Neoplanorbis carinatus
- Conservation status: Extinct (IUCN 2.3)

Scientific classification
- Kingdom: Animalia
- Phylum: Mollusca
- Class: Gastropoda
- Superorder: Hygrophila
- Family: Planorbidae
- Genus: †Neoplanorbis
- Species: †N. carinatus
- Binomial name: †Neoplanorbis carinatus Walker, 1908

= Neoplanorbis carinatus =

- Genus: Neoplanorbis
- Species: carinatus
- Authority: Walker, 1908
- Conservation status: EX

Extinct species of freshwater snail

Neoplanorbis carinatus, commonly known as the carinate flat-top snail, was a species of air-breathing freshwater snail, an aquatic pulmonate gastropod mollusk in the family Planorbidae. First described in 1908, this species was endemic to the Coosa River in Alabama but is now considered likely to be extinct following the damming of its habitat.

==Taxonomy and history==
Neoplanorbis carinatus was described in 1908 by Bryant Walker based on type material collected from Duncan's Riffle, a stretch of the Coosa River located in Coosa County, Alabama. This description, alongside the descriptions of Neoplanorbis smithii and N. umbilicatus, were published in volume 21 of the journal The Nautilus. Walker reported that these three Neoplanorbis species were first discovered in the wild by Herbert H. Smith in 1907 and that they were plentiful in suitable areas of the Coosa River at this time, though highly localized, writing that they "may be abundant on one shoal and not found at all on another. And on the same shoal, it is frequently restricted to one side of the river or the other".
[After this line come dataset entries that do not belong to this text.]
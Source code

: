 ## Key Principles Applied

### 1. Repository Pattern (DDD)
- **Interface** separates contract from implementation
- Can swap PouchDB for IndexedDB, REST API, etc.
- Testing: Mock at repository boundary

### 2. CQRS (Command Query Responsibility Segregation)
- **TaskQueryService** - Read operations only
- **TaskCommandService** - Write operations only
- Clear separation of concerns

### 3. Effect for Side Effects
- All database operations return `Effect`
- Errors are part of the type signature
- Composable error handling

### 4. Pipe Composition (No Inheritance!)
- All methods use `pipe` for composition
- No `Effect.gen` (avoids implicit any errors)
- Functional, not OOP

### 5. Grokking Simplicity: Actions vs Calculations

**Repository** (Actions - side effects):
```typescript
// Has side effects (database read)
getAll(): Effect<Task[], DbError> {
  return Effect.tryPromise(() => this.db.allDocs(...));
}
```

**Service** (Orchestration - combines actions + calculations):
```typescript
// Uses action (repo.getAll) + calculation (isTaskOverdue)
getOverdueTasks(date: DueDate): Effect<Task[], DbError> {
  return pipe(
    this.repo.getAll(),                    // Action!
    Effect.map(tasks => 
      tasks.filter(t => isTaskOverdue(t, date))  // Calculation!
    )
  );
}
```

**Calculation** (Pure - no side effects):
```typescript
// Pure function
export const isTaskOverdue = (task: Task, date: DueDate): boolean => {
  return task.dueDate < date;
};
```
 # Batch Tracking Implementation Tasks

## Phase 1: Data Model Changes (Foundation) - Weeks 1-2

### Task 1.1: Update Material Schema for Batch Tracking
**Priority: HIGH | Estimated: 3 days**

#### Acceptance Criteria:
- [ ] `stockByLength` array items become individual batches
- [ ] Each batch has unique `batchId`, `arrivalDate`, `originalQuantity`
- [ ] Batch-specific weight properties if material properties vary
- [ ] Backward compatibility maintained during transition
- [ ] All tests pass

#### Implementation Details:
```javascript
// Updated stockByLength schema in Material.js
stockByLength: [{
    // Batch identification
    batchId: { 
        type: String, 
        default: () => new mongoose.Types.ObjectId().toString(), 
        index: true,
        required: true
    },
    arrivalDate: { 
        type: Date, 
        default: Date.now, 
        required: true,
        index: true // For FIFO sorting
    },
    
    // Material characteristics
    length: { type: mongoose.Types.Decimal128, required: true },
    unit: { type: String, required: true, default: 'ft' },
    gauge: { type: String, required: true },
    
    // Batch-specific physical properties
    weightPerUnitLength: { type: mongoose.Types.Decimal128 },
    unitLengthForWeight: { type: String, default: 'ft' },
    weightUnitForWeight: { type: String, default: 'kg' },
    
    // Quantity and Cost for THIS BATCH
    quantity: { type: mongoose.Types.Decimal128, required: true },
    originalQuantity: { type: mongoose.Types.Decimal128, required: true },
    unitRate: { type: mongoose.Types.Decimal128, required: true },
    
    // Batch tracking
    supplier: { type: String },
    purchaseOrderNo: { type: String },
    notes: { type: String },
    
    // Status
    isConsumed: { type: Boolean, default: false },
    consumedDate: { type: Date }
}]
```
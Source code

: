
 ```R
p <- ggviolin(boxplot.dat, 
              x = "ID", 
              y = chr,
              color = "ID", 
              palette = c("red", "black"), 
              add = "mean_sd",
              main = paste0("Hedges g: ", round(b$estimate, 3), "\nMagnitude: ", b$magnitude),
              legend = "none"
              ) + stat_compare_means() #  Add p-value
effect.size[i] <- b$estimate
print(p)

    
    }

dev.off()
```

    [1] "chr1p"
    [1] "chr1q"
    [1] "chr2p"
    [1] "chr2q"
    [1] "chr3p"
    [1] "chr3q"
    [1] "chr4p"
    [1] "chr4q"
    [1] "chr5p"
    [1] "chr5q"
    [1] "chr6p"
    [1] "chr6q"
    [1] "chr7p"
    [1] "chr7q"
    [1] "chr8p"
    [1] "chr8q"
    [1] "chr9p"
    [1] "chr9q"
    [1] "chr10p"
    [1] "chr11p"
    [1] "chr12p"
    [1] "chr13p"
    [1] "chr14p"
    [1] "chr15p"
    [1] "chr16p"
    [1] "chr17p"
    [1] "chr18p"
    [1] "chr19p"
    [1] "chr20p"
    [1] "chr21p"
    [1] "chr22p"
Following extensive damming of the Coosa River, a survey conducted in June of 1959 by Paul F. Basch and John B. Burch failed to locate any Neoplanorbis snails in the Coosa. In 2000 N. carinatus was assessed for the International Union for the Conservation of Nature Red List as extinct, with NatureServe and the American Fisheries Society assessing the species as extinct in 2004 and 2013 respectively.

==Distribution and habitat==
Neoplanorbis carinatus was endemic to the Coosa River in Alabama, where it was restricted to shoal habitats. It lived under rocks in fast-flowing waters.